In 2005, the U.S. Supreme Court issued a landmark ruling that sent shock waves through everyone who assumed that the government could not seize private property without a very good reason, usually involving a public use like a new highway or other critical infrastructure project.

In a highly controversial 5-4 decision in Kelo v. City of New London, CT, the High Court upheld the condemnation of several private homes to make way for an expansion of Pfizer’s huge research facility on an adjacent property.
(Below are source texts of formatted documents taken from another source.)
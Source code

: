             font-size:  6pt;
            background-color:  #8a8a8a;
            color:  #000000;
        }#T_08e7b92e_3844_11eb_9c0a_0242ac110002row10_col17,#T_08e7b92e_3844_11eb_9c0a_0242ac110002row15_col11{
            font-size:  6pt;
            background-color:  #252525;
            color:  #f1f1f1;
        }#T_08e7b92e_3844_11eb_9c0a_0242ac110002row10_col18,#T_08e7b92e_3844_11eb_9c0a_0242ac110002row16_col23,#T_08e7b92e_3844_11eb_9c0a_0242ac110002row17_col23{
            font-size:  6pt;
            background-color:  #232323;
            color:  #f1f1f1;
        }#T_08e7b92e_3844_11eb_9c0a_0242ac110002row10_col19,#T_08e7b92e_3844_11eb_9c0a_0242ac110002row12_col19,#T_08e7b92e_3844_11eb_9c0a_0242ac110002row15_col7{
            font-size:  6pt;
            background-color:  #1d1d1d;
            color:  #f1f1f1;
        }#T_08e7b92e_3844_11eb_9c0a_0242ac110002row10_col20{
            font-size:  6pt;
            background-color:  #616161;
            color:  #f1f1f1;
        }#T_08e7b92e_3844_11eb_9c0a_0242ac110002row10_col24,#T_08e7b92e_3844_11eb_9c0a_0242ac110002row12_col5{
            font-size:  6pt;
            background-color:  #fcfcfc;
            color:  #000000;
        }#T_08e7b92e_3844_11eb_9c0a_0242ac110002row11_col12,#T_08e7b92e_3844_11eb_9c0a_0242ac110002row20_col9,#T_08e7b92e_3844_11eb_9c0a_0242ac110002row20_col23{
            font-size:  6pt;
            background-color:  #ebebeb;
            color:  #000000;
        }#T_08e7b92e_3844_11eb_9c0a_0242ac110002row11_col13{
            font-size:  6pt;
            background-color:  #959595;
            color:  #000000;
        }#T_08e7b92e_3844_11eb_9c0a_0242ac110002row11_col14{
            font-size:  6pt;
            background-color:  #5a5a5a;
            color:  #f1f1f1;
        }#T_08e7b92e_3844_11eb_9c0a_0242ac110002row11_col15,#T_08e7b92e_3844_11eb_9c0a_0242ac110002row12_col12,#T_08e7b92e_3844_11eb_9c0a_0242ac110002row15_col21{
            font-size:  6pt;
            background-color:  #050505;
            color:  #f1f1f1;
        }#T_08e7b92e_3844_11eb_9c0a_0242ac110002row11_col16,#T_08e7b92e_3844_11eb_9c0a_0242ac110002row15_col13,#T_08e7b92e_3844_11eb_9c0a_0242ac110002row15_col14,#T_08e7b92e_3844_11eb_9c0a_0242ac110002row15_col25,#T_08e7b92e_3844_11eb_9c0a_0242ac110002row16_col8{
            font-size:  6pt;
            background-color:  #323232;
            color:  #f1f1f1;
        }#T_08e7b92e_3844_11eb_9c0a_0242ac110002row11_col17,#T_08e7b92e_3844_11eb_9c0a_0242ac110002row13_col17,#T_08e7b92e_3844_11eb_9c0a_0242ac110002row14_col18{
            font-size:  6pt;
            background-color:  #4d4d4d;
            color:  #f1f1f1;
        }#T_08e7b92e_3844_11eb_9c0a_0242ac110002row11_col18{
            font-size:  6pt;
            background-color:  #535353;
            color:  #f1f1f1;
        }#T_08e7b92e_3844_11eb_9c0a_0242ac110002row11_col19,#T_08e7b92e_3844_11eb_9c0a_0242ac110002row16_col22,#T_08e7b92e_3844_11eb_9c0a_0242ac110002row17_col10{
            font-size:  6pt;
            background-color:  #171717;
To our knowledge, this was the first time the Court had affirmed that eminent domain could be invoked to transfer property from one private owner to another to facilitate a commercial real estate project.

The razor-thin Supreme Court majority said the ”general benefits” to the community from the economic growth promised by the development outweighed the traditional prohibition against the use of eminent domain to force people out of their homes for anything other than a crucial public project.

Well, now comes news from Connecticut that Pfizer not only has abandoned its expansion plans, but the pharmaceuticals giant will shut down its massive New London research and development headquarters and transfer most of the 1,400 people working there to Groton.

So much for ”general benefits.” OK, we know what you’re thinking: the homeowners get their houses back, right?

Oops. Pfizer—which paid next to nothing for the condemned property—already tore them down, leaving nothing but a wasteland of fields full of weeds.

Suzette Kelo, a homeowner who fought the seizure all the way to the Supreme Court, said through her legal counsel, Scott Bullock:

“This shows the folly of these redevelopment projects that use massive taxpayer subsidies and other forms of corporate welfare and abuse eminent domain.”

Memo to Chief Justice Roberts and the Supremes: Perhaps you should revisit this issue and rethink your decision, if you are not too busy deciding weighty matters like whether the Washington Redskins should keep their name.

If Justice Roberts and his colleagues don’t want to give this questionable ruling another look-see, there is another course of action that can rectify the situation.

Constitutional amendment, anyone?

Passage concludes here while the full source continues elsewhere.